The event also included a promise from the Nunavut health minister that a long-term suicide prevention strategy would be tabled soon.

“We’re looking at having that finalized by spring,” Hickes told Nunatsiaq News, after the event.

As health minister, Hickes is the territorial cabinet’s point-person for suicide prevention in Nunavut.

That long-term plan follows from the territory’s one-year, short term plan, “Resiliency Within” which was developed by a territorial partnership consisting of the Nunavut Government, Nunavut RCMP, Nunavut Tunngavik Inc. and the Embrace Life Council.

There’s good reason to include Nunavut on a tour talking about, and de-stigmatizing, mental illness.

Nunavut’s suicide rate is about 10 times the national average. Widespread untreated trauma here fuels a toxic mix of addiction and crime that still outpaces the rest of the country.

In partnership with Northwestel, the Let’s Talk initiative is donating $250,000 to help pay for something called safeTALK in Nunavut—a program that offers a half-day of training to youth over age 15 to become “suicide-alert peer helpers” so they can learn to steer those struggling with pain and trauma toward the local resources they need.

Hickes praised the contribution.

“Anytime we can bring further resources to Nunavut to help us with some of the mental heath challenges at the community level, that’s where the key focus needs to be brought forward,” said Hickes. You can broaden the impact of best practices, he added, by, “engaging more and more leaders within the community, especially among our youthful leaders.”

He might have been talking about Ootova.

“There are other ways to let the feelings out. I like to write about my feelings and sometimes I throw it out or let it be. There are things in the community. There’s always volunteer work,” she told Nunatsiaq News. “You can go hunting, visit friends. You can draw, drawing is really calming.”

The event got her thinking about all this, Ootova said. Hughes is a big inspiration, she added. And others seemed to feel the same.

Hughes drew cheers from the audience when she stepped on stage, aided by crutches in the wake of knee surgery, to deliver advice and encouragement.

Instead of having Hughes make a speech at the microphone, Grade 12 student hosts—Hope Carpenter and Jessica Matthews—took turns asking her questions about the barriers people face in overcoming mental illness.

Hughes said she struggled with depression in her youth and that not only did she abuse drugs and alcohol but smoked a pack of cigarettes a day. It was a way to deal with her father’s alcoholism, among other things, she said.

Sport was a way out of that life, she told her young audience, much like it might be for young Nunavummiut.
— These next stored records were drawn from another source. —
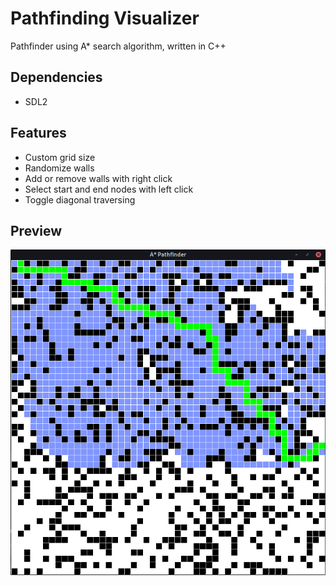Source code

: # Pathfinding Visualizer
Pathfinder using A* search algorithm, written in C++

## Dependencies
- SDL2

## Features
- Custom grid size
- Randomize walls
- Add or remove walls with right click
- Select start and end nodes with left click
- Toggle diagonal traversing

## Preview
![Preview](/screenshots/preview.png)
But after she joined Canada’s Olympic team and started winning medals, it just got worse, she admitted: with everyone was praising her, she had to work even harder to suppress painful feelings inside.
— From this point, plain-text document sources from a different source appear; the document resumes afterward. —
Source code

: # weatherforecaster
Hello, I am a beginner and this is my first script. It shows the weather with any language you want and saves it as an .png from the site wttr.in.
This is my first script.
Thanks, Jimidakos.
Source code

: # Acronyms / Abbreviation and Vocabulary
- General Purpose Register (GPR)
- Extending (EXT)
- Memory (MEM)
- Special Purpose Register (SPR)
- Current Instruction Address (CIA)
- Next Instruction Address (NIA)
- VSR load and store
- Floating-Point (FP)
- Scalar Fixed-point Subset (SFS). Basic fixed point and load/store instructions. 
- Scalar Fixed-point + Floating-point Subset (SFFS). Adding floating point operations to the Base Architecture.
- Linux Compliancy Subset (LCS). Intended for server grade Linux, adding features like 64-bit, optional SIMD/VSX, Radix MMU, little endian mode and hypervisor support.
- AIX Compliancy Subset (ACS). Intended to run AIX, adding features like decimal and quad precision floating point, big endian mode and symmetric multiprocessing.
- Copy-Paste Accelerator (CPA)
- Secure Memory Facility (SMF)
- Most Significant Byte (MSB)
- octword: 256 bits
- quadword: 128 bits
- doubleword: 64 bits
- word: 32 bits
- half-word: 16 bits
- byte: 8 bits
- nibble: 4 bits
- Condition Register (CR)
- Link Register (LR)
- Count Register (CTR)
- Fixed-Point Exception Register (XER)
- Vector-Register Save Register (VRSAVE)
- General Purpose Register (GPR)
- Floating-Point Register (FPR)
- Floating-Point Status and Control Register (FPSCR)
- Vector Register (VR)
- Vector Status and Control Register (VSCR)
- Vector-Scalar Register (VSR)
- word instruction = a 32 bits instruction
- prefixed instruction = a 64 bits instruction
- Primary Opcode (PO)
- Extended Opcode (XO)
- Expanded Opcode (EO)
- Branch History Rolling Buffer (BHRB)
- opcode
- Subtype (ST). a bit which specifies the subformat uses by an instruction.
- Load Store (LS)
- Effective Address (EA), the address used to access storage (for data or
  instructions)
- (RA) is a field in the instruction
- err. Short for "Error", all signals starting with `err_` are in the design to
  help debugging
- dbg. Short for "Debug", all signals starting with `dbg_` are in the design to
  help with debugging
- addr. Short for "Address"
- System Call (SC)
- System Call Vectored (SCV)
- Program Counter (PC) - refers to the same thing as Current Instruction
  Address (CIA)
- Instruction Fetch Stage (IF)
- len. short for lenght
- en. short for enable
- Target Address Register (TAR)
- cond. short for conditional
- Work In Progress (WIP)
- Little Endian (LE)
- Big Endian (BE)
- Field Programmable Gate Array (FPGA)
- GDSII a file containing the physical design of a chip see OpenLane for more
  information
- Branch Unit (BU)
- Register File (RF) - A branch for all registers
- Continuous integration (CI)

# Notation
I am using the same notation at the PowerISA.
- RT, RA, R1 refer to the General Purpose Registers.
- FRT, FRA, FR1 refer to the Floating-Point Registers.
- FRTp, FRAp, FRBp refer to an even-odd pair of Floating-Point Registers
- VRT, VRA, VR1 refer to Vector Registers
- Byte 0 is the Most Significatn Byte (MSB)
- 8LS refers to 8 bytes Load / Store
“As much as sports was a great outlet, it was a destructive one as well,” she said.

Hughes, who has travelled throughout Inuit Nunangat, said the Inuit connection to their ancestors and to the land is inspiring. She encouraged the teenagers in the room struggling with depression or other mental illness to reach out to their families and connect to their traditions to find strength and resilience.

“You can start figuring out who you are,” she said. “I was always lost and confused, trying to get rid of the pain.”
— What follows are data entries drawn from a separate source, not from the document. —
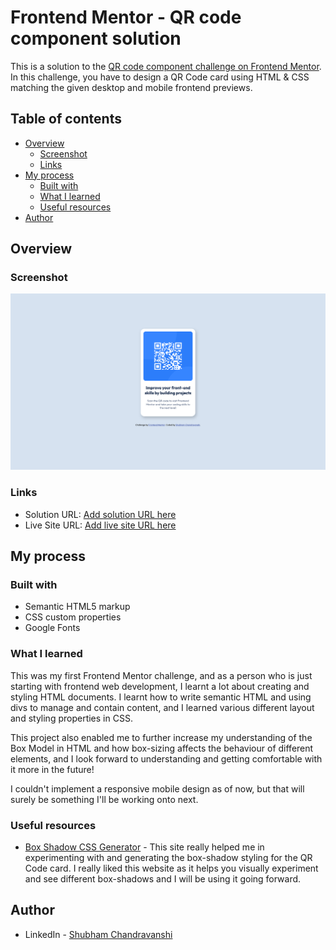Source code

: # Frontend Mentor - QR code component solution

This is a solution to the [QR code component challenge on Frontend Mentor](https://www.frontendmentor.io/challenges/qr-code-component-iux_sIO_H). In this challenge, you have to design a QR Code card using HTML & CSS matching the given desktop and mobile frontend previews.

## Table of contents

- [Overview](#overview)
  - [Screenshot](#screenshot)
  - [Links](#links)
- [My process](#my-process)
  - [Built with](#built-with)
  - [What I learned](#what-i-learned)
  - [Useful resources](#useful-resources)
- [Author](#author)

## Overview

### Screenshot

![](./screenshot.png)

### Links

- Solution URL: [Add solution URL here](https://your-solution-url.com)
- Live Site URL: [Add live site URL here](https://your-live-site-url.com)

## My process

### Built with

- Semantic HTML5 markup
- CSS custom properties
- Google Fonts

### What I learned

This was my first Frontend Mentor challenge, and as a person who is just starting with frontend web development, I learnt a lot about creating and styling HTML documents. I learnt how to write semantic HTML and using divs to manage and contain content, and I learned various different layout and styling properties in CSS.

This project also enabled me to further increase my understanding of the Box Model in HTML and how box-sizing affects the behaviour of different elements, and I look forward to understanding and getting comfortable with it more in the future!

I couldn't implement a responsive mobile design as of now, but that will surely be something I'll be working onto next.

### Useful resources

- [Box Shadow CSS Generator](https://cssgenerator.org/box-shadow-css-generator.html) - This site really helped me in experimenting with and generating the box-shadow styling for the QR Code card. I really liked this website as it helps you visually experiment and see different box-shadows and I will be using it going forward.

## Author

- LinkedIn - [Shubham Chandravanshi](https://www.linkedin.com/in/shubhamcweb)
After the Embrace Life cheque presentation from Mary Deacon, chair of the Bell Let’s Talk initiative, and Paul Flaherty, president and CEO of Northwestel, students were invited to the gym to watch a traditional games demonstration by veteran athlete Johnny Issaluk and some brave student volunteers.

Before the presentation, Issaluk said that he too suffered from depression as a youth and that most of it came from feelings of shame. He said Inuit games were traditionally, and still are today, a way to stay healthy and vibrant in body and mind.

On Jan. 25, Bell Let’s Talk Day, Bell will donate five cents to Canadian mental health programs for every text message, mobile and long distance call made by Bell Canada customers; every tweet using #BellLetsTalk; and, every Instagram post using #BellLetsTalk.

In 2016, Bell Let’s Talk Day generated 125.9 million messages of support and Bell increased its funding for Canadian mental health programs by more than $6.2 million.